Evil Hearted You/Still I'm Sad
Columbia DB 7706 Released October 1, 1965
Once again, the Yardbirds recorded a Graham Gouldman song for the A side of the new single. An innovative original, Still I’m Sad graces the B-side, though it receives plenty of airplay. Evil Hearted You doesn’t stray too far from the formula. A good riff a double time bridge and a hot guitar solo. Listen for the lick Beck plays midway through the bridge. Where did that come from? The Gregorian Chant influenced Still I’m Sad was often copied, but never equaled. These two sides lay the cornerstone for everything psychedelic that would follow. In the States, 100,000 garage bands would attempt to capture the fuzzed out eastern sounds of the Yardbirds.

I'm A Man/Still I'm Sad
Epic 5-9857 Released October 11, 1965
A studio version of I’m A Man replaces Evil Hearted You as the A-side of the fall release for the US market. The basic track had been recorded a month earlier at the famous Chess Studio. A live version with Clapton had appeared on the Five Live album. The single version frees Beck from any “pop song” limitations. Any sense of melody is replaced by aggression and violence. It’s easy to see why the Yardbirds were big favorites of the Velvet Underground and Andy Warhol. The San Jose band Count V would borrow most of the arrangement for their own hit single Psychotic Reaction. 1966 was a banner year for the Yardbirds.

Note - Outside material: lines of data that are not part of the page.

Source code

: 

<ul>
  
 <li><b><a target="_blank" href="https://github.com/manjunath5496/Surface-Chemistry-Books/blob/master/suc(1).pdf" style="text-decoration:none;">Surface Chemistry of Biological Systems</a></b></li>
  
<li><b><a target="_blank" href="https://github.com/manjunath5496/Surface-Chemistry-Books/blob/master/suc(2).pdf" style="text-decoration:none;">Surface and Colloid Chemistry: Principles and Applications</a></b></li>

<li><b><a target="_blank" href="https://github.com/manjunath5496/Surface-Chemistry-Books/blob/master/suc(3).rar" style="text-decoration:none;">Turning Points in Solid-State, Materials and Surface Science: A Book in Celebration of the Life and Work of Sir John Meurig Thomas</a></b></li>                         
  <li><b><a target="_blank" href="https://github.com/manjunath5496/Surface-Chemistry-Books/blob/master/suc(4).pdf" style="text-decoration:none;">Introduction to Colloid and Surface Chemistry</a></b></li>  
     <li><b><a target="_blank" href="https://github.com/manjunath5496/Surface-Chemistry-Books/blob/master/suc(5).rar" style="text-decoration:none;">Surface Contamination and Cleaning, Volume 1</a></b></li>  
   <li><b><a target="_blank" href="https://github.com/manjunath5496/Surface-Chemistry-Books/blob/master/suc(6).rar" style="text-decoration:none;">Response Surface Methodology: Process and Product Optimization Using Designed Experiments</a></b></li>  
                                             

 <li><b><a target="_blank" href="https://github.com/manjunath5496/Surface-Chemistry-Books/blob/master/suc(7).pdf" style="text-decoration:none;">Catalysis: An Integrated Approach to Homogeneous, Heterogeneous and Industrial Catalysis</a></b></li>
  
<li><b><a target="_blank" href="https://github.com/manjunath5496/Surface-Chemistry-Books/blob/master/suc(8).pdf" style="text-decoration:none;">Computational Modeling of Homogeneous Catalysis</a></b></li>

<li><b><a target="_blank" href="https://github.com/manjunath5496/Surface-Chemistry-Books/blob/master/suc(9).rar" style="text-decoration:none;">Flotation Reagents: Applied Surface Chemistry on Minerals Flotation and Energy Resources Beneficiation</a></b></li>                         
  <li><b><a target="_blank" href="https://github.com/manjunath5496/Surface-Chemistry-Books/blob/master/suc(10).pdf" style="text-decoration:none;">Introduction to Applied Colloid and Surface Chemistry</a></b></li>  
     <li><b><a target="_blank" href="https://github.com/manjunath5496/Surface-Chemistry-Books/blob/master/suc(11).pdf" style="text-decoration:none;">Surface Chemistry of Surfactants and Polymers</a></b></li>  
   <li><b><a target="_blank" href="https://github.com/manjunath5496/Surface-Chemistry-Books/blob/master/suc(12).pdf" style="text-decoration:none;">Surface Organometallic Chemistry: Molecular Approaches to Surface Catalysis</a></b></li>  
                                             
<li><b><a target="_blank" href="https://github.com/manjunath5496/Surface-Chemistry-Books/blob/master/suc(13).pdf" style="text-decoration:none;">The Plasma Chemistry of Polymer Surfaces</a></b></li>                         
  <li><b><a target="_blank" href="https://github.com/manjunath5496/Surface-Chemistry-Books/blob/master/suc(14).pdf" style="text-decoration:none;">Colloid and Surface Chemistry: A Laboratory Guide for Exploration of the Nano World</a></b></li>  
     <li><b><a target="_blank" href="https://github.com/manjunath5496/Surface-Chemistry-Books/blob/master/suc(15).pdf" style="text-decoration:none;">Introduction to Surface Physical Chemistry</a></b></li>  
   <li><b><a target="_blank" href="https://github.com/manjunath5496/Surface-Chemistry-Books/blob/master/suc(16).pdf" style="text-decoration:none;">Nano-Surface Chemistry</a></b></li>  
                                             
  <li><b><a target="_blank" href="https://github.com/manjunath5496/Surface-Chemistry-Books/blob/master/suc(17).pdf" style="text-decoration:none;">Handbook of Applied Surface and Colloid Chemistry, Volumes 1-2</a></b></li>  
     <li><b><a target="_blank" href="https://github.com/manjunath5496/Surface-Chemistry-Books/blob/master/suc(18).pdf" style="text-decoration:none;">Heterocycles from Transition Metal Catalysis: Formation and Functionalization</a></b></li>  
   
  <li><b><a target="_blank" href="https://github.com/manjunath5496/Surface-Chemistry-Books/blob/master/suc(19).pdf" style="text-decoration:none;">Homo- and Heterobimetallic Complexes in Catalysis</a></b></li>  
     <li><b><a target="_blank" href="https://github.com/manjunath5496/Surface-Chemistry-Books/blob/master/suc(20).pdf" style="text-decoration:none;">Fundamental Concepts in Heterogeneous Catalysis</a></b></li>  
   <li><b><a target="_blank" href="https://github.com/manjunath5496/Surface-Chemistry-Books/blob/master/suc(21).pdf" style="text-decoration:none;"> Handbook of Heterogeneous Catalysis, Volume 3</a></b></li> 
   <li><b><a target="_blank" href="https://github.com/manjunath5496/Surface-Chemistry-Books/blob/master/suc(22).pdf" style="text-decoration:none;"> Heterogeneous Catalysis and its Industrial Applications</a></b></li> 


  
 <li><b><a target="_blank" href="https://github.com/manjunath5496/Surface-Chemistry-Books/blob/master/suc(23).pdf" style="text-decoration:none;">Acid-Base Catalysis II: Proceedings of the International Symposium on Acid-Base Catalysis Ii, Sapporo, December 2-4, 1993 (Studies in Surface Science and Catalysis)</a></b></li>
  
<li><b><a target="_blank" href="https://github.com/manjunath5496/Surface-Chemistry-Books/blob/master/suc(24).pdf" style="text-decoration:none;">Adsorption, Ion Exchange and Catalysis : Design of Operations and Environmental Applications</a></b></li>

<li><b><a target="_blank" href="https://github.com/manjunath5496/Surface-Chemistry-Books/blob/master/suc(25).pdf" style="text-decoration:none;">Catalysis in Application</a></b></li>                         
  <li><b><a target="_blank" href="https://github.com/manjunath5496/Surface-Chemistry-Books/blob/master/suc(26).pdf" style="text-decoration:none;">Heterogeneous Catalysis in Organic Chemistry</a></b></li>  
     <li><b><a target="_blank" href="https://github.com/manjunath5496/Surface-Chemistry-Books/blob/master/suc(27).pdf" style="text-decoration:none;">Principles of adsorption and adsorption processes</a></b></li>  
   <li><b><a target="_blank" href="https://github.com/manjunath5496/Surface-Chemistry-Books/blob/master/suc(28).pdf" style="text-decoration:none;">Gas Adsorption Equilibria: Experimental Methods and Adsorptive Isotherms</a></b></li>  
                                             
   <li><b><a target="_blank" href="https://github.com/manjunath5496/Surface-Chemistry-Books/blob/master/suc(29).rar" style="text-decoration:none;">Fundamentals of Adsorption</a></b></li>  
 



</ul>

Shapes Of Things/You're A Better Man Than I
Columbia DB 7848 Released February 25, 1966
 The release of Shapes Of Things in February was the first shot in what would become a devastating barrage by the end of the year. For the first time, the A-side was a band original. The strong “state of the world” lyrics probably owed a little to Bob Dylan. The previous singles were far heavier than their pop tunesmith origins, but this one was downright brutal. When the guitar solo kicks in, all bets are off. The UK B-side, You’re A Better Man Than I had already been released in the US three months earlier on the Having A Rave Up album. This American only release gathered together four UK single sides, four Clapton era recordings from Five Live, a killer version of Train Kept A Rolling and the studio version of I’m A Man. The last two never got an official UK release during the bands existence.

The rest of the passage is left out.